Your task
Copy all the records exactly, but keep the pictures out of your version.

[Extracted data entries]

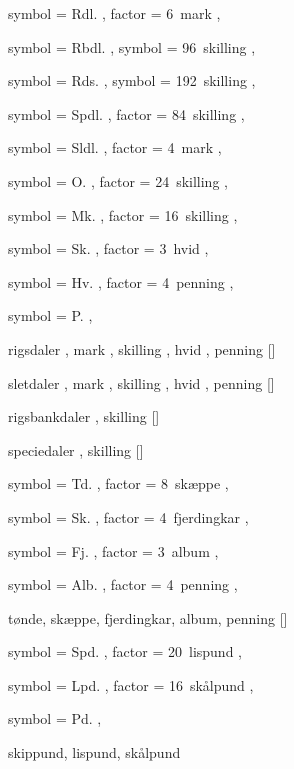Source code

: 
 {
	symbol = { Rdl. } ,
	factor = { 6~mark } ,
}

 {
	symbol = { Rbdl. } ,
	symbol = { 96~skilling } ,
}

 {
	symbol = { Rds. } ,
	symbol = { 192~skilling } ,
}

 {
	symbol = { Spdl. } ,
	factor = { 84~skilling } ,
}

 {
	symbol = { Sldl. } ,
	factor = { 4~mark } ,
}

 {
	symbol = { O. } ,
	factor = { 24~skilling } ,
}

 {
	symbol = { Mk. } ,
	factor = { 16~skilling } ,
}

 {
	symbol = { Sk. } ,
	factor = { 3~hvid } ,
}

 {
	symbol = { Hv. } ,
	factor = { 4~penning } ,
}

 {
	symbol = { P. } ,
}

 {
	rigsdaler ,
	mark ,
	skilling ,
	hvid ,
	penning
}[\rdl]

 {
	sletdaler ,
	mark ,
	skilling ,
	hvid ,
	penning
}[\sldl]

 {
	rigsbankdaler ,
	skilling
}[\rbdl]

 {
	speciedaler ,
	skilling
}[\spdl]


 {
	symbol = { Td. } ,
	factor = { 8~skæppe } ,
}

 {
	symbol = { Sk. } ,
	factor = { 4~fjerdingkar } ,
}

 {
	symbol = { Fj. } ,
	factor = { 3~album } ,
}

 {
	symbol = { Alb. } ,
	factor = { 4~penning } ,
}

 {
	tønde,
	skæppe,
	fjerdingkar,
	album,
	penning
}[\hartkorn]


 {
	symbol = { Spd. } ,
	factor = { 20~lispund } ,
}

 {
	symbol = { Lpd. } ,
	factor = { 16~skålpund } ,
}

 {
	symbol = { Pd. } ,
}

 {
	skippund,
	lispund,
	skålpund
}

Response to this task
Source code

: 
 {
	symbol = { Rdl. } ,
	factor = { 6~mark } ,
}

 {
	symbol = { Rbdl. } ,
	symbol = { 96~skilling } ,
}

 {
	symbol = { Rds. } ,
	symbol = { 192~skilling } ,
}

 {
	symbol = { Spdl. } ,
	factor = { 84~skilling } ,
}

 {
	symbol = { Sldl. } ,
	factor = { 4~mark } ,
}

 {
	symbol = { O. } ,
	factor = { 24~skilling } ,
}

 {
	symbol = { Mk. } ,
	factor = { 16~skilling } ,
}

 {
	symbol = { Sk. } ,
	factor = { 3~hvid } ,
}

 {
	symbol = { Hv. } ,
	factor = { 4~penning } ,
}

 {
	symbol = { P. } ,
}

 {
	rigsdaler ,
	mark ,
	skilling ,
	hvid ,
	penning
}[\rdl]

 {
	sletdaler ,
	mark ,
	skilling ,
	hvid ,
	penning
}[\sldl]

 {
	rigsbankdaler ,
	skilling
}[\rbdl]

 {
	speciedaler ,
	skilling
}[\spdl]


 {
	symbol = { Td. } ,
	factor = { 8~skæppe } ,
}

 {
	symbol = { Sk. } ,
	factor = { 4~fjerdingkar } ,
}

 {
	symbol = { Fj. } ,
	factor = { 3~album } ,
}

 {
	symbol = { Alb. } ,
	factor = { 4~penning } ,
}

 {
	tønde,
	skæppe,
	fjerdingkar,
	album,
	penning
}[\hartkorn]


 {
	symbol = { Spd. } ,
	factor = { 20~lispund } ,
}

 {
	symbol = { Lpd. } ,
	factor = { 16~skålpund } ,
}

 {
	symbol = { Pd. } ,
}

 {
	skippund,
	lispund,
	skålpund
}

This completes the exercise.